PlanetScale — B-trees and database indexes

Summary

PlanetScale's Ben Dicken publishes a pedagogical deep-dive on B-trees and B+trees as the foundational data structure behind most database indexes — including MySQL's InnoDB, Postgres, MongoDB, and DynamoDB. The article walks from B-tree fundamentals (nodes, keys, ordering, search) through B+tree modifications (leaf-only values, linked-list leaves, MySQL-specific N children instead of N+1), then anchors the theory to InnoDB internals: every MySQL table is a B+tree keyed on its primary key with row data in the leaves (clustered index), secondary indexes are separate B+trees keyed on the indexed column with primary-key values in the leaves (secondary index), and the 16-KB node size matches the InnoDB page size — which is the unit of I/O from disk and the unit of cache in the buffer pool. The core architectural argument of the post: primary-key choice changes the on-disk layout of the whole table, and a random/UUID primary key punishes the B+tree on three axes (unpredictable insert path → more pages visited per insert, unpredictable leaf destination → write amplification from node splits across the tree, out-of-order leaf values → range scans fan out across non-adjacent pages). A sequential BIGINT AUTO_INCREMENT avoids all three: inserts follow the right-most path, leaves grow on the right side, and values sit in insertion-order within neighbouring leaves so time-range queries become sequential I/O.

Key takeaways

  1. A B-tree of order K is a tree where each node stores 1..K key/value pairs, each internal node has ≥K/2 key/value pairs, each node has N+1 children, all leaves are on the same level, and keys within a node are sorted. Search descends one node per level via binary-searching the keys and following the appropriate child pointer — O(log_K N) visits. "The fewer levels it has (or the shallower it is), the faster searching can be performed." (Source: article §"B-tree properties + search".)

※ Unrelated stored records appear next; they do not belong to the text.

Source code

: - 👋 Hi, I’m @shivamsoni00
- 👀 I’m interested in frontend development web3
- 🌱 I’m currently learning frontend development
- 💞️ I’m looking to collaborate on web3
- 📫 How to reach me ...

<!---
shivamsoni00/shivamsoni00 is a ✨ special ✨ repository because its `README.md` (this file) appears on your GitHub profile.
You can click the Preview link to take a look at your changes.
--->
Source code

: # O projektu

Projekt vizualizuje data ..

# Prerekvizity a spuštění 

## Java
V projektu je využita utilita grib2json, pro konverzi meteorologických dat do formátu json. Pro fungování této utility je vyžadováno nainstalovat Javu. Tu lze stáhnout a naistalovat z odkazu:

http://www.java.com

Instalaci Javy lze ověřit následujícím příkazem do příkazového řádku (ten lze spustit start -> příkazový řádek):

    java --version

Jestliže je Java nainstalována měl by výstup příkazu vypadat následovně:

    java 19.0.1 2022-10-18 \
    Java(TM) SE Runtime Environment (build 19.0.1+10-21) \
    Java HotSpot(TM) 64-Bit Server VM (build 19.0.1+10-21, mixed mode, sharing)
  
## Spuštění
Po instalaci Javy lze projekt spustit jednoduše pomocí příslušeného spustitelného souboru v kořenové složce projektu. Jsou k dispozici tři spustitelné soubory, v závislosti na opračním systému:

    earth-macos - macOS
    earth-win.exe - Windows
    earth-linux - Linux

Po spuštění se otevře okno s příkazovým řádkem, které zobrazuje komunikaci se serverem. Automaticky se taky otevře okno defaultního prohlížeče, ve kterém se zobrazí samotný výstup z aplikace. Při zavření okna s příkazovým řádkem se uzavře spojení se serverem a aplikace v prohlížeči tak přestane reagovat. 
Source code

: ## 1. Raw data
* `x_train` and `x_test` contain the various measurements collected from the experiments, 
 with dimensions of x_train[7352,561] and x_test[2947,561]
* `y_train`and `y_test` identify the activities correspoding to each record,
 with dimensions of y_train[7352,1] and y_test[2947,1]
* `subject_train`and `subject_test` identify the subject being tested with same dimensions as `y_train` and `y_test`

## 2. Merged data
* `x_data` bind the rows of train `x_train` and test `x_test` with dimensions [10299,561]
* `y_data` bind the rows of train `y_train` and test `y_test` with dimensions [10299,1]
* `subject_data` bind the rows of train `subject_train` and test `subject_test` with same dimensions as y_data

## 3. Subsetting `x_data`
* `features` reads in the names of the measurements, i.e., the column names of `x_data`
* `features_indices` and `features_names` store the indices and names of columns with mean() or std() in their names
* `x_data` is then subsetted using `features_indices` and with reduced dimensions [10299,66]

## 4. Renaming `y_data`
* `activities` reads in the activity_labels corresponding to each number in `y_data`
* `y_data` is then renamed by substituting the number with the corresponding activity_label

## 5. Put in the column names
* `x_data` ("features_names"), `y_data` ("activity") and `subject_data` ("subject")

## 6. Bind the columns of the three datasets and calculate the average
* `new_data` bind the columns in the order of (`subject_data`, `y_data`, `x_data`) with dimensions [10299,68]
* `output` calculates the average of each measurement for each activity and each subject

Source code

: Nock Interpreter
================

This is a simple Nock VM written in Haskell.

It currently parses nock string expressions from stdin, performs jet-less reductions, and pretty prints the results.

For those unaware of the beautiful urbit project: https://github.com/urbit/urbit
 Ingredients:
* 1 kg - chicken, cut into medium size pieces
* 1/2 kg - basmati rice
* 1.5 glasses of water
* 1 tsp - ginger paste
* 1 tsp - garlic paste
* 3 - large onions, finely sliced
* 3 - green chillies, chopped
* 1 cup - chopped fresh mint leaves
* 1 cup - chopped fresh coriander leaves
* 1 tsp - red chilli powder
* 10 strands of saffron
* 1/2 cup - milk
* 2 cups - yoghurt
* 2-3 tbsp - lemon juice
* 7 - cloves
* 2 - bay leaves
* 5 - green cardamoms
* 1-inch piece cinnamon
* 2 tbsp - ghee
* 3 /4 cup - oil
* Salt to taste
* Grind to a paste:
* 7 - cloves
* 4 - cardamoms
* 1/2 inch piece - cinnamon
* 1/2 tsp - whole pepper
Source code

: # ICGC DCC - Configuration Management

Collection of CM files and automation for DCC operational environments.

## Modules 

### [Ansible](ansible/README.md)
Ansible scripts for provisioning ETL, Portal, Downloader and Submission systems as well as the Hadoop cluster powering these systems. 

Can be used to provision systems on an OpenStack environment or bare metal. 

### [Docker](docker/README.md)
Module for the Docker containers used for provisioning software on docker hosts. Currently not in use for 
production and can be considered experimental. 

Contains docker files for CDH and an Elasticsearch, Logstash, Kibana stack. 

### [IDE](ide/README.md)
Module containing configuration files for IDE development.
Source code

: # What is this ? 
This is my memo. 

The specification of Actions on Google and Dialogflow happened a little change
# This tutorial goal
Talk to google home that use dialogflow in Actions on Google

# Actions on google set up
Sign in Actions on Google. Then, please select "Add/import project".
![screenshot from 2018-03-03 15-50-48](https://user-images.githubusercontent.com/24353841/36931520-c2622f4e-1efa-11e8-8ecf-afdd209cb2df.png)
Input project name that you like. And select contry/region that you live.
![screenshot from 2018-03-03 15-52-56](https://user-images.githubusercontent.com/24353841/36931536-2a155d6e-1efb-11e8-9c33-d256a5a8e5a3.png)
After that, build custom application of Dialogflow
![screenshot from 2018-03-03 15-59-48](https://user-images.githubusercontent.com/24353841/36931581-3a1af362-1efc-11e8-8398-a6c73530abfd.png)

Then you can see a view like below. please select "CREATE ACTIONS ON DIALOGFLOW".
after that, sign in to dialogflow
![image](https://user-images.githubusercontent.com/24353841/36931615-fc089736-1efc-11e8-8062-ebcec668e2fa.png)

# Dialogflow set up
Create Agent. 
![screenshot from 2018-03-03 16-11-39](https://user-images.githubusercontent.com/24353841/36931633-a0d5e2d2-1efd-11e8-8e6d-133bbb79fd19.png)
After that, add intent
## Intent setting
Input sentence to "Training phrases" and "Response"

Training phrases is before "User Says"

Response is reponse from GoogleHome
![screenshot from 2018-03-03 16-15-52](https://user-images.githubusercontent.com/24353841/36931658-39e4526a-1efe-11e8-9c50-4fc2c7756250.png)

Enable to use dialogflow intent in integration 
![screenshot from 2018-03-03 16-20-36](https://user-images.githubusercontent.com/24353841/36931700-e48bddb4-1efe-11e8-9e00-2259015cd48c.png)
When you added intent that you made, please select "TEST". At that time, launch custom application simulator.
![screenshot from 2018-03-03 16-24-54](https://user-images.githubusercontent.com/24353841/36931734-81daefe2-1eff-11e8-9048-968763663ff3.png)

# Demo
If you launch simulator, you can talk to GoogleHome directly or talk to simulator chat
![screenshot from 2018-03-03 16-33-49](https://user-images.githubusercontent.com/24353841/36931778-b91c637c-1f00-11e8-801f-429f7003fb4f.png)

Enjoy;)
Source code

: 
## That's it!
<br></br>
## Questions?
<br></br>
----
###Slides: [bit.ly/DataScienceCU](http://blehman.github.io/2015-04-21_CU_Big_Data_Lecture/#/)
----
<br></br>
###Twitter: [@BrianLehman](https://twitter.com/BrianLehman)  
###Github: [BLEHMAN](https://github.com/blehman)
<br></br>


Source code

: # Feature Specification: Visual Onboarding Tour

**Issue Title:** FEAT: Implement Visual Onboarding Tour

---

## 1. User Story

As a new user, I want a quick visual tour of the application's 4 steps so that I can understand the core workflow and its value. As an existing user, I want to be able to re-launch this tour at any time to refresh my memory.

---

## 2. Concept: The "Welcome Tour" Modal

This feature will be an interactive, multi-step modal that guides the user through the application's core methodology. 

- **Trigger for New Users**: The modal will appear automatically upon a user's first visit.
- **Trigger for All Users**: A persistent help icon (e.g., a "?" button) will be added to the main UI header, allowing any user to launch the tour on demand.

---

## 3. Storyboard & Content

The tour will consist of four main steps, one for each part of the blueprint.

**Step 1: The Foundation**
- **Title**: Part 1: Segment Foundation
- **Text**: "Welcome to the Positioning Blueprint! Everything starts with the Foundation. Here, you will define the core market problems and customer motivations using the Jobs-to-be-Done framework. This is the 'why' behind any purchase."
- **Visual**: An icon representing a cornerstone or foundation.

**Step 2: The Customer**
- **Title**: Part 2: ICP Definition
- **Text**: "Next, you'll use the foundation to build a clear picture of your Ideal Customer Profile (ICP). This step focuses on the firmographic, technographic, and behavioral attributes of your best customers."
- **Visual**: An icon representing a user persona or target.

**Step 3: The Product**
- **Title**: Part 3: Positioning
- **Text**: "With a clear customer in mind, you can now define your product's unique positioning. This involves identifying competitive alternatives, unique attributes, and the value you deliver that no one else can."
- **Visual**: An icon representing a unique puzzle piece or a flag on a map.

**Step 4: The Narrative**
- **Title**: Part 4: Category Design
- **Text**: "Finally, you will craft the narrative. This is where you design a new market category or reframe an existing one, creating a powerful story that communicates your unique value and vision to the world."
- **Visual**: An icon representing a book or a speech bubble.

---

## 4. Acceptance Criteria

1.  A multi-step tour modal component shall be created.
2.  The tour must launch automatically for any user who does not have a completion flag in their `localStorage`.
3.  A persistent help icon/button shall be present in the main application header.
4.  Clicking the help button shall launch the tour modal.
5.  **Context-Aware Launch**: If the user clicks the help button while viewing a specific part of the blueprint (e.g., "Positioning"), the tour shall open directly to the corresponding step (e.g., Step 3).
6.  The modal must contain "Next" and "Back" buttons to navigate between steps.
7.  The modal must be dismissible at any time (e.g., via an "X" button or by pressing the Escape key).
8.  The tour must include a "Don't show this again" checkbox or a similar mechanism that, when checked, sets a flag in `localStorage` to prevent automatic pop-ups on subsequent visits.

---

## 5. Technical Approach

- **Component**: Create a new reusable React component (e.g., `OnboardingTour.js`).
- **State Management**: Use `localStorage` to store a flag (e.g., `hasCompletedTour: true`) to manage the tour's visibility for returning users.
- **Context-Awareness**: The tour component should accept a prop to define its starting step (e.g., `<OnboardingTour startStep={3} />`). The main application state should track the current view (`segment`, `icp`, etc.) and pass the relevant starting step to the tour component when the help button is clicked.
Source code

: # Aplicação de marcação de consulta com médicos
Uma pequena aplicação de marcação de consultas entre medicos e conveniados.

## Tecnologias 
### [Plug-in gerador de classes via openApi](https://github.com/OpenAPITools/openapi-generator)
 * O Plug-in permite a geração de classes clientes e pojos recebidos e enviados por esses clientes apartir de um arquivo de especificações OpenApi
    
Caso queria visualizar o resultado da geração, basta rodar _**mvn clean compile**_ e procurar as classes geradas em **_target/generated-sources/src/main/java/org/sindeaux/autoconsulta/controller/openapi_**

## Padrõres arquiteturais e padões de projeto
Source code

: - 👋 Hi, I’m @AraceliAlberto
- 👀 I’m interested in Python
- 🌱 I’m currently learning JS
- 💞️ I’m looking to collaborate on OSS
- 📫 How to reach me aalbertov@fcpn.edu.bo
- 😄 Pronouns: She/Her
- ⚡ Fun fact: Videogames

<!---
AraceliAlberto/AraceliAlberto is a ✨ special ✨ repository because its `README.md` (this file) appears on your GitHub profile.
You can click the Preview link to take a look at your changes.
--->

  2. B-trees match disk physics. HDDs and SSDs read and write in block units — typically 4 KB, 8 KB, or 16 KB ("each node uses a fixed number of bytes. The number of bytes can be tailored to play nicely with disk blocks"). A single B-tree node sized to one disk block is read in one I/O; a three-level tree with 16-KB nodes and 8-byte keys/values/pointers can store "over 300 million key/value pairs (682 × 682 × 682 = 317,214,568)" — visiting 3 nodes per lookup across 300M rows. This is the disk-block-size alignment argument for B-trees over RAM-optimal structures like red-black trees.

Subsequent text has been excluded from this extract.